Like any breathing Rails developer, I love blogging about performance. I do it all the time. I’ve done it here, here, and quite famously, here.
But one thing I haven’t done is blog about Rails performance from a perspective of experience. But tripling in traffic for a few months in a row has a way of changing that.
So now I’m a real Rails performance guy. Ask me anything about Rails performance, and I’ll tell you to get back to me in a couple months, because this aint’ exactly yellowpages.com that I’m running here. BUT, these are the lessons and facts from our first few months of operation:
- One combined Rails server+Mysql slice at Slicehost is handling about 3000 daily visits and 30,000 daily pageviews (on a highly real time, interactive site) with relative ease. Almost all pageviews less than 2 seconds, most less than 1.

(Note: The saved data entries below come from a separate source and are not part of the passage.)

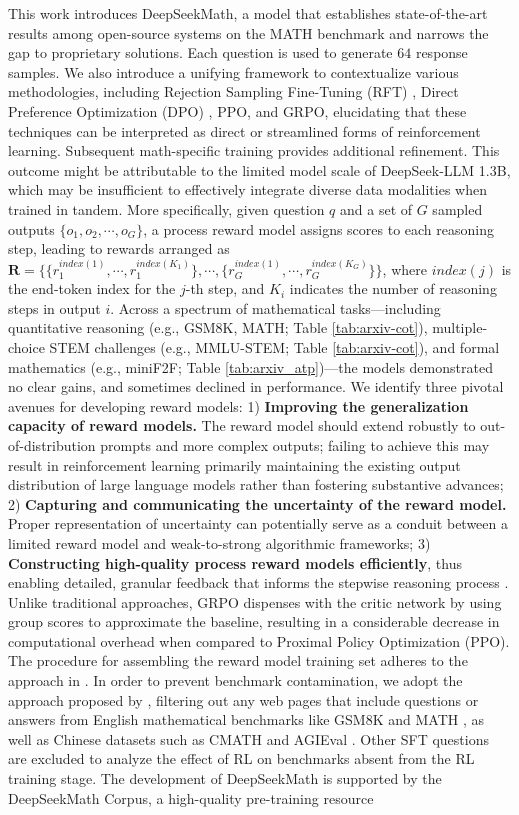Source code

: This work introduces DeepSeekMath, a model that establishes state-of-the-art results among open-source systems on the MATH benchmark and narrows the gap to proprietary solutions. Each question is used to generate $64$ response samples. We also introduce a unifying framework to contextualize various methodologies, including Rejection Sampling Fine-Tuning (RFT) \citep{yuan2023scaling}, Direct Preference Optimization (DPO) \citep{dpo}, PPO, and GRPO, elucidating that these techniques can be interpreted as direct or streamlined forms of reinforcement learning. Subsequent math-specific training provides additional refinement. This outcome might be attributable to the limited model scale of DeepSeek-LLM 1.3B, which may be insufficient to effectively integrate diverse data modalities when trained in tandem. More specifically, given question $q$ and a set of $G$ sampled outputs $\{o_1, o_2, \cdots, o_G\}$, a process reward model assigns scores to each reasoning step, leading to rewards arranged as $\mathbf{R} = \{ \{r_1^{index(1)},\cdots,r_1^{index(K_1)}\}, \cdots,  \{r_G^{index(1)},\cdots,r_G^{index(K_G)}\} \}$, where $index(j)$ is the end-token index for the $j$-th step, and $K_i$ indicates the number of reasoning steps in output $i$. Across a spectrum of mathematical tasks—including quantitative reasoning (e.g., GSM8K, MATH; Table \ref{tab:arxiv-cot}), multiple-choice STEM challenges (e.g., MMLU-STEM; Table \ref{tab:arxiv-cot}), and formal mathematics (e.g., miniF2F; Table \ref{tab:arxiv_atp})—the models demonstrated no clear gains, and sometimes declined in performance. We identify three pivotal avenues for developing reward models: 1) \textbf{Improving the generalization capacity of reward models.} The reward model should extend robustly to out-of-distribution prompts and more complex outputs; failing to achieve this may result in reinforcement learning primarily maintaining the existing output distribution of large language models rather than fostering substantive advances; 2) \textbf{Capturing and communicating the uncertainty of the reward model.} Proper representation of uncertainty can potentially serve as a conduit between a limited reward model and weak-to-strong algorithmic frameworks; 3) \textbf{Constructing high-quality process reward models efficiently}, thus enabling detailed, granular feedback that informs the stepwise reasoning process \citep{lightman2023let,wang2023math}. Unlike traditional approaches, GRPO dispenses with the critic network by using group scores to approximate the baseline, resulting in a considerable decrease in computational overhead when compared to Proximal Policy Optimization (PPO). The procedure for assembling the reward model training set adheres to the approach in \citep{wang2023math}. In order to prevent benchmark contamination, we adopt the approach proposed by \cite{deepseek-coder}, filtering out any web pages that include questions or answers from English mathematical benchmarks like GSM8K \citep{gsm8k} and MATH \citep{MATH}, as well as Chinese datasets such as CMATH \citep{wei2023cmath} and AGIEval \citep{agieval}. Other SFT questions are excluded to analyze the effect of RL on benchmarks absent from the RL training stage. The development of DeepSeekMath is supported by the DeepSeekMath Corpus, a high-quality pre-training resource 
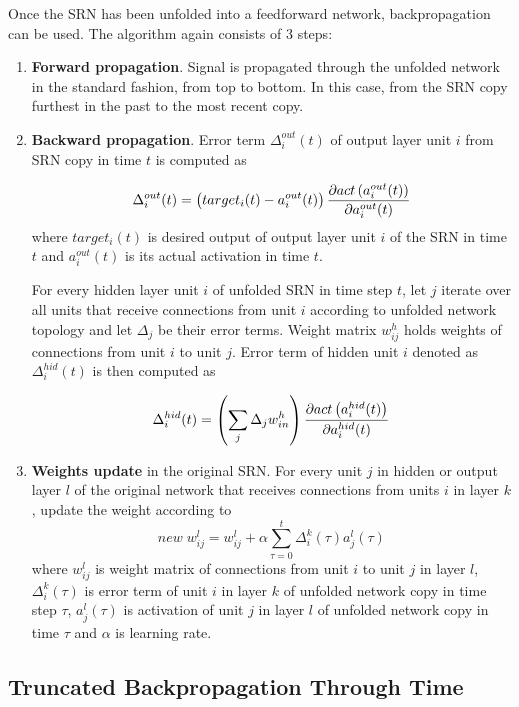 \documentclass[12pt,oneside]{fithesis2}
\begin{document}
Once the SRN has been unfolded into a feedforward network, backpropagation can be used. The algorithm again consists of 3 steps:
\begin{enumerate}
  \item \textbf{Forward propagation}. Signal is propagated through the unfolded network in the standard fashion, from top to bottom. In this case, from the SRN copy furthest in the past to the most recent copy.
  \item \textbf{Backward propagation}. Error term $\Delta^{out}_{i}(t)$ of output layer unit $i$ from SRN copy in time $t$ is computed as
 
  $$\Delta^{out}_{i}(t) = \left(target_{i}(t) - a^{out}_{i}(t)\right) {{\partial{act\left(a^{out}_{i}(t)\right)}} \over {\partial a^{out}_{i}(t)}}$$
 where $target_i(t)$ is desired output of output layer unit $i$ of the SRN in time $t$ and $a^{out}_{i}(t)$ is its actual activation in time $t$.
 
  For every hidden layer unit $i$ of unfolded SRN in time step $t$, let $j$ iterate over all units that receive connections from unit $i$ according to unfolded network topology and let $\Delta_j$ be their error terms. Weight matrix $w_{ij}^h$ holds weights of connections from unit $i$ to unit $j$. Error term of hidden unit $i$ denoted as $\Delta^{hid}_{i}(t)$ is then computed as

  $$\Delta^{hid}_{i}(t) =\left(\sum\limits_{j} \Delta_{j}w_{in}^{h}\right) {{\partial{act\left(a^{hid}_{i}(t)\right)}} \over {\partial a^{hid}_{i}(t)}}$$
  
  \item \textbf{Weights update} in the original SRN. For every unit $j$ in hidden or output layer $l$ of the original network that receives connections from units $i$ in layer $k$, update the weight according to
  $$new \; w_{ij}^l = w_{ij}^l + \alpha \sum\limits_{\tau=0}^{t} \Delta_i^{k}\left(\tau\right) a_{j}^{l}\left(\tau\right)$$
where $w_{ij}^l$ is weight matrix of connections from unit $i$ to unit $j$ in layer $l$, $\Delta_i^{k}(\tau)$ is error term of unit $i$ in layer $k$ of unfolded network copy in time step $\tau$, $a_{j}^{l}(\tau)$ is activation of unit $j$ in layer $l$ of unfolded network copy in time $\tau$ and $\alpha$ is learning rate.
\end{enumerate}


\subsection{Truncated Backpropagation Through Time}
\end{document}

- Memcached saves our ass repeatedly
- Full text searching (we’re using Thinking Sphinx) saves our ass repeatedly
- BackgroundRb will ruin your life, cron-scheduled rake tasks will save it
- Database ain’t nothing but a chicken wing with indexing
Now there are five salient observations to take from a growing site, but you notice that it was the last one that I chose to single out in the title of this blog? Why? Because, if I called this entry “Rails Performance Blog,” your eyes would glaze over and you’d wouldn’t be able to read through the hazy glare.
Why else? Because the day I spent indexing our tables was the only time in the history of Bonanzle that I will ever bring forth a sitewide 2x-3x performance increase within about 4 hours time. God damn that was a fantastic day. I spent the second half of it writing airy musings to my girlfriend and anyone who would listen about how much fun web sites are to program. Then I drank beer and went rafting. Those who haven’t indexed their DB lately: don’t you hate me and want to be like me more than you ever have before?

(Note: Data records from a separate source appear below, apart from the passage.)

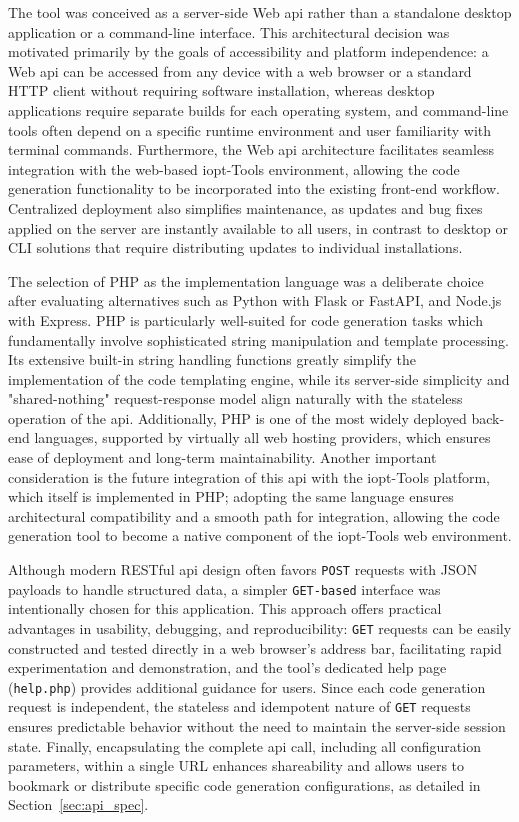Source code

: The tool was conceived as a server-side Web \gls{api} rather than a standalone desktop application or a command-line interface. This architectural decision was motivated primarily by the goals of accessibility and platform independence: a Web \gls{api} can be accessed from any device with a web browser or a standard HTTP client without requiring software installation, whereas desktop applications require separate builds for each operating system, and command-line tools often depend on a specific runtime environment and user familiarity with terminal commands. Furthermore, the Web \gls{api} architecture facilitates seamless integration with the web-based \gls{iopt}-Tools environment, allowing the code generation functionality to be incorporated into the existing front-end workflow. Centralized deployment also simplifies maintenance, as updates and bug fixes applied on the server are instantly available to all users, in contrast to desktop or CLI solutions that require distributing updates to individual installations.

The selection of PHP as the implementation language was a deliberate choice after evaluating alternatives such as Python with Flask or FastAPI, and Node.js with Express. PHP is particularly well-suited for code generation tasks which fundamentally involve sophisticated string manipulation and template processing. Its extensive built-in string handling functions greatly simplify the implementation of the code templating engine, while its server-side simplicity and "shared-nothing" request-response model align naturally with the stateless operation of the \gls{api}. Additionally, PHP is one of the most widely deployed back-end languages, supported by virtually all web hosting providers, which ensures ease of deployment and long-term maintainability. Another important consideration is the future integration of this \gls{api} with the \gls{iopt}-Tools platform, which itself is implemented in PHP; adopting the same language ensures architectural compatibility and a smooth path for integration, allowing the code generation tool to become a native component of the \gls{iopt}-Tools web environment.

Although modern RESTful \gls{api} design often favors \texttt{POST} requests with JSON payloads to handle structured data, a simpler \texttt{GET-based} interface was intentionally chosen for this application. This approach offers practical advantages in usability, debugging, and reproducibility: \texttt{GET} requests can be easily constructed and tested directly in a web browser's address bar, facilitating rapid experimentation and demonstration, and the tool's dedicated help page (\texttt{help.php}) provides additional guidance for users. Since each code generation request is independent, the stateless and idempotent nature of \texttt{GET} requests ensures predictable behavior without the need to maintain the server-side session state. Finally, encapsulating the complete \gls{api} call, including all configuration parameters, within a single URL enhances shareability and allows users to bookmark or distribute specific code generation configurations, as detailed in Section~\ref{sec:api_spec}.

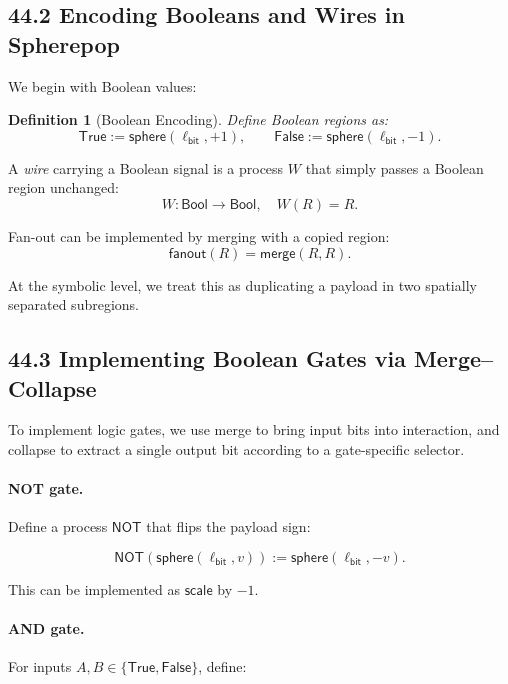 \documentclass[12pt,letterpaper]{article}
\newtheorem{definition}[theorem]{Definition}
\theoremstyle{remark}
\begin{document}
\subsection{44.2 Encoding Booleans and Wires in Spherepop}

We begin with Boolean values:

\begin{definition}[Boolean Encoding]
Define Boolean regions as:
\[
\mathsf{True}  := \mathsf{sphere}(\ell_{\mathsf{bit}}, +1), \qquad
\mathsf{False} := \mathsf{sphere}(\ell_{\mathsf{bit}}, -1).
\]
\end{definition}

A \emph{wire} carrying a Boolean signal is a process $W$ that simply passes a Boolean region unchanged:
\[
W : \mathsf{Bool} \to \mathsf{Bool}, \quad W(R) = R.
\]

Fan-out can be implemented by merging with a copied region:
\[
\mathsf{fanout}(R) = \mathsf{merge}(R, R).
\]

At the symbolic level, we treat this as duplicating a payload in two spatially separated subregions.

\subsection{44.3 Implementing Boolean Gates via Merge--Collapse}

To implement logic gates, we use merge to bring input bits into interaction, and collapse to extract a single output bit according to a gate-specific selector.

\paragraph{NOT gate.}
Define a process $\mathsf{NOT}$ that flips the payload sign:

\[
\mathsf{NOT}( \mathsf{sphere}(\ell_{\mathsf{bit}}, v)) 
:= \mathsf{sphere}(\ell_{\mathsf{bit}}, -v).
\]

This can be implemented as $\mathsf{scale}$ by $-1$.

\paragraph{AND gate.}
For inputs $A,B \in \{\mathsf{True}, \mathsf{False}\}$, define:
\end{document}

Well, I can’t help you with the former, but the latter, that we can work on.
- Download Query Analyzer
- Delete your development.log file. Start your site in development mode. Go to your slowest page. Open your development.log file in an editor that can automatically update as the file changes.
- Look through the queries your Rails site is making. Any query where the “type” column reads “ALL” is a query on which you are searching every row of your database to satisfy the query. Hundreds of rows? OK, whatever. Thousands of rows? Ouch. Tens of thousands of rows (or more)? Your request might never be heard from again.

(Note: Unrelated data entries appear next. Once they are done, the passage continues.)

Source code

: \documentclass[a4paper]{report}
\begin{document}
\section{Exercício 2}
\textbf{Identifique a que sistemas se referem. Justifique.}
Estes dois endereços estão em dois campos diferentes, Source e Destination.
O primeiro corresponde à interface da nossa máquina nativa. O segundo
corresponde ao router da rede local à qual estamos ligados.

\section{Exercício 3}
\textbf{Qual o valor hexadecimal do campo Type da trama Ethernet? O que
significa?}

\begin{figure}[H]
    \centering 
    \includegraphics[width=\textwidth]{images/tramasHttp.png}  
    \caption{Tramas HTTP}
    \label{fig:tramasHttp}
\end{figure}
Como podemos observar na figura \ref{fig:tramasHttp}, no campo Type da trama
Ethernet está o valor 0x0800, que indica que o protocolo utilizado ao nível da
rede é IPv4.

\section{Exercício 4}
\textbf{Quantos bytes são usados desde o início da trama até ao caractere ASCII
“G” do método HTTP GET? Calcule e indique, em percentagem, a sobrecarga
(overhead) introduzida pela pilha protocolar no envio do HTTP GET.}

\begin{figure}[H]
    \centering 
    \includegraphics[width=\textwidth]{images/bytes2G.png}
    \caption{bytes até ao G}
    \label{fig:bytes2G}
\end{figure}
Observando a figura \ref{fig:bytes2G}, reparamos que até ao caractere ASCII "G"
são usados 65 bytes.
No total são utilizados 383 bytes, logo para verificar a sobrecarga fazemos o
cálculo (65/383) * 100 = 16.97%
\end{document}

- Create indexes to make those “ALL”s go away. Adding an index in Rails is the simplest thing ever. In a migration: add_index :table_name, :column_name and you’re done. remove_index :table_name, :column_name and you’re undone.
- Observe that, at least for MySql, queries where you are filtering for more than one attribute in your where clause (e.g., select * from items where status = “active” and hidden = false) are still slow if you create indexes for “status” and “hidden.” Why? I think it’s because the DB ORs them together to find its results. But I don’t know the exact reason, nor do I care. What I do know is that an add_index :items, [:status, :hidden] creates a compound attribute that will get you back to log(n) time in making queries with compound where clauses.
Now, if you are like me or the 50 people in the Rails wiki and forums that learn about this crazy wonderful thing called “indexes,” your first question is “Indexing sounds pretty bangin. Why not just index the hell out of everything?”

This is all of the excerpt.